まぁしかしこいつが関わってる以上、敦次の判断は決まっている。ビジョンが目にありありと見えるぜ。結局ちゃんと見極めてやるべきは俺だけってか。めんどい役回りだぜ本当に。
けど、
「お前、俺がどんな奴かちゃんと分かってんだろうな?」
「……さあ?」
「……とぼけんな。大曽根誠文は何よりも波乱と混沌と坩堝を愛する男なんだよ」
予定は六時間目の途中、俺がああしてこうしてやればたちまち、バーンだ。学校をメチャクチャにしてやる。そういうのって心地いいだろ? やめられねぇ、とまらねぇってな。

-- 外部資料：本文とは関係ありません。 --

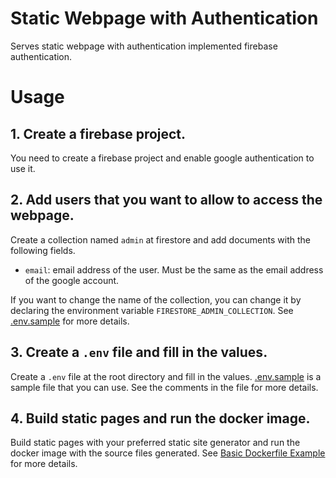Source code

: # Static Webpage with Authentication

Serves static webpage with authentication implemented firebase authentication.

# Usage

## 1. Create a firebase project.

You need to create a firebase project and enable google authentication to use it.

## 2. Add users that you want to allow to access the webpage.

Create a collection named `admin` at firestore and add documents with the following fields.

- `email`: email address of the user. Must be the same as the email address of the google account.

If you want to change the name of the collection, you can change it by declaring the environment variable `FIRESTORE_ADMIN_COLLECTION`. See [.env.sample](./.env.sample) for more details.

## 3. Create a `.env` file and fill in the values.

Create a `.env` file at the root directory and fill in the values.
[.env.sample](./.env.sample) is a sample file that you can use. See the comments in the file for more details.

## 4. Build static pages and run the docker image.

Build static pages with your preferred static site generator and run the docker image with the source files generated.
See [Basic Dockerfile Example](./example/basic-example/Dockerfile) for more details.
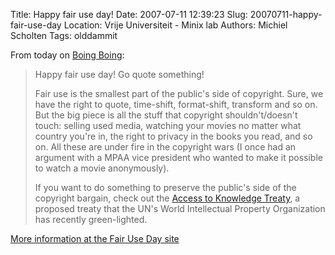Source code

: Title: Happy fair use day!
Date: 2007-07-11 12:39:23
Slug: 20070711-happy-fair-use-day
Location: Vrije Universiteit - Minix lab
Authors: Michiel Scholten
Tags: olddammit

<p>From today on <a href="http://boingboing.net/">Boing Boing</a>:</p>
<blockquote><p>Happy fair use day! Go quote something!</p>
<p>Fair use is the smallest part of the public's side of copyright. Sure, we have the right to quote, time-shift, format-shift, transform and so on. But the big piece is all the stuff that copyright shouldn't/doesn't touch: selling used media, watching your movies no matter what country you're in, the right to privacy in the books you read, and so on. All these are under fire in the copyright wars (I once had an argument with a MPAA vice president who wanted to make it possible to watch a movie anonymously).</p>
<p>If you want to do something to preserve the public's side of the copyright bargain, check out the <a href="http://www.cptech.org/a2k/">Access to Knowledge Treaty</a>, a proposed treaty that the UN's World Intellectual Property Organization has recently green-lighted.</p>
</blockquote>

<p><a href="http://www.fairuseday.com/index.php/2007/07/10/its-fairuseday/">More information at the Fair Use Day site</a></p>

「ここであえて何もしないのも、それはそれで波乱だと思うけど?」
「んなもんシュールなだけだ」
「残念ね、気が合うかもと思ったんだけど!」
「それにあれこれ考えんのもめんどいだろ」
ま、実質後者が主だが。変なプレッシャーなんぞを背負ってたまるもんか。
「とうとう本音を出したわね!」
……はぁ、どうしてこう俺の周りには妙に鋭い奴がいるんだろうか。
けど、はいそうです実は面倒くさかったからですと引くわけにも行かない。さっきアホに言ったとおり、人間歩み寄らなきゃならない。
だったらそうだ、こうしてやろうじゃないか。
「お前の言う事なんてこの俺が聞くわけねぇだろ。敦次より説得しやすいだ? なめんなよ」
俺は今更引かない。だからそう──
「止めたいんならてめえで止めろよ」
こうやってこいつに、敦次の代理の宣戦布告を仕掛けてやるしかないじゃんか。
「んじゃ、俺は文芸部室に行くぜ。お前はどうする?」
そう聞いてコエダは一瞬沈黙。だが、
「……手助けなんてするわけないじゃない!」
と叫んだ。
「はいはい、それがおめーの本性か?」
「……ええ、これが本当の私よ!」
「そうかい、分かったよ」
思わず苦笑した。俺のいないときに暴れておいて、こんな所で本性を晒す。こいつはどんだけ三流悪役なんだよと。
そうして俺は教室を出た。その時に、
「んじゃ、待ってるぜ」
なんて言っとくのも当然、俺は忘れやしなかった。カオスでも何でもどんときやがれ。楽しけりゃいいんだ俺は。何よりさっき言ったろ? 人間歩み寄らなきゃならねぇって。
だから、止めるんなら素直じゃねぇ態度じゃなくて真っ向から歩み寄ってきやがれ、コエダ。